◆ **TASK**
In how many lines of the records does "sous" appear? Answer with one number.
** Opening TASK INPUT block **
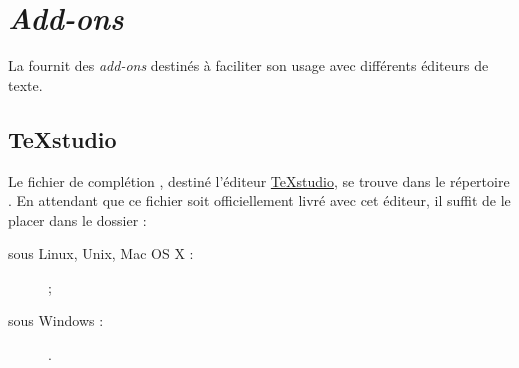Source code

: \chapter{\emph{Add-ons}}\label{cha:add-ons}

La \yatcl{} fournit des \emph{add-ons} destinés à faciliter son usage avec
différents éditeurs de texte.

\section{TeXstudio}
\label{sec:texstudio}

Le fichier de complétion , destiné l'éditeur
\href{http://texstudio.sourceforge.net/}{TeXstudio}, se trouve dans le
répertoire . En attendant
que ce fichier soit officiellement livré avec cet éditeur, il suffit de le
placer dans le dossier :
\begin{description}
\item[sous Linux, Unix, Mac OS X :]  ;
\item[sous Windows :] .
\end{description}

%
\iffalse
\fi
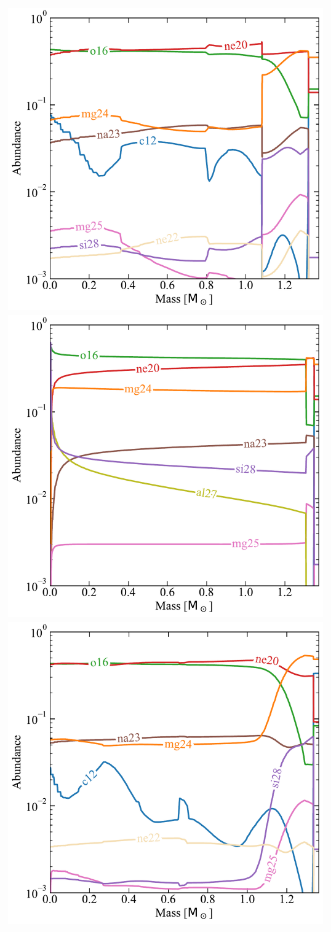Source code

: \documentclass[main.tex]{subfiles}
\begin{document}
\begin{subappendices}
\begin{figure}[hbt!]
    \centering 
    \includegraphics[height=8cm]{figures/chapter2/abundances/2p1_eta1p58_Rho9.pdf}\quad
    \includegraphics[height=8cm]{figures/chapter2/abundances/2p1_eta1p58_final_abun.pdf}
    \includegraphics[height=8cm]{figures/chapter2/abundances/2p4_eta1p58_Rho9.pdf}\quad

\end{figure}
\end{subappendices}
\end{document}
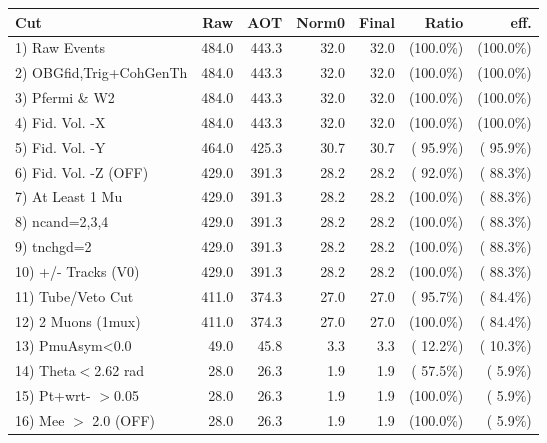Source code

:  \begin{table}[h!]\centering
 \begin{tabular}{||l||r|r|r|r|r|r||}
 \hline
 \hline
 Cut & Raw & AOT & Norm0 & Final & Ratio & eff.       \\
 \hline
  1) Raw Events           &        484.0 &        443.3 &         32.0 &         32.0 & (100.0\%) & (100.0\%) \\
  2) OBGfid,Trig+CohGenTh &        484.0 &        443.3 &         32.0 &         32.0 & (100.0\%) & (100.0\%) \\
  3) Pfermi \& W2         &        484.0 &        443.3 &         32.0 &         32.0 & (100.0\%) & (100.0\%) \\
  4) Fid. Vol. -X         &        484.0 &        443.3 &         32.0 &         32.0 & (100.0\%) & (100.0\%) \\
  5) Fid. Vol. -Y         &        464.0 &        425.3 &         30.7 &         30.7 & ( 95.9\%) & ( 95.9\%) \\
  6) Fid. Vol. -Z (OFF)   &        429.0 &        391.3 &         28.2 &         28.2 & ( 92.0\%) & ( 88.3\%) \\
  7) At Least 1 Mu        &        429.0 &        391.3 &         28.2 &         28.2 & (100.0\%) & ( 88.3\%) \\
  8) ncand=2,3,4          &        429.0 &        391.3 &         28.2 &         28.2 & (100.0\%) & ( 88.3\%) \\
  9) tnchgd=2             &        429.0 &        391.3 &         28.2 &         28.2 & (100.0\%) & ( 88.3\%) \\
 10) +/- Tracks (V0)      &        429.0 &        391.3 &         28.2 &         28.2 & (100.0\%) & ( 88.3\%) \\
 11) Tube/Veto Cut        &        411.0 &        374.3 &         27.0 &         27.0 & ( 95.7\%) & ( 84.4\%) \\
 12) 2 Muons (1mux)       &        411.0 &        374.3 &         27.0 &         27.0 & (100.0\%) & ( 84.4\%) \\
 13) PmuAsym<0.0          &         49.0 &         45.8 &          3.3 &          3.3 & ( 12.2\%) & ( 10.3\%) \\
 14) Theta$<$2.62 rad     &         28.0 &         26.3 &          1.9 &          1.9 & ( 57.5\%) & (  5.9\%) \\
 15) Pt+wrt- $>$0.05      &         28.0 &         26.3 &          1.9 &          1.9 & (100.0\%) & (  5.9\%) \\
 16) Mee $>$ 2.0  (OFF)   &         28.0 &         26.3 &          1.9 &          1.9 & (100.0\%) & (  5.9\%) \\

\end{tabular}
\end{table}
** Closing TASK INPUT block **
◆ **RESPONSE**
2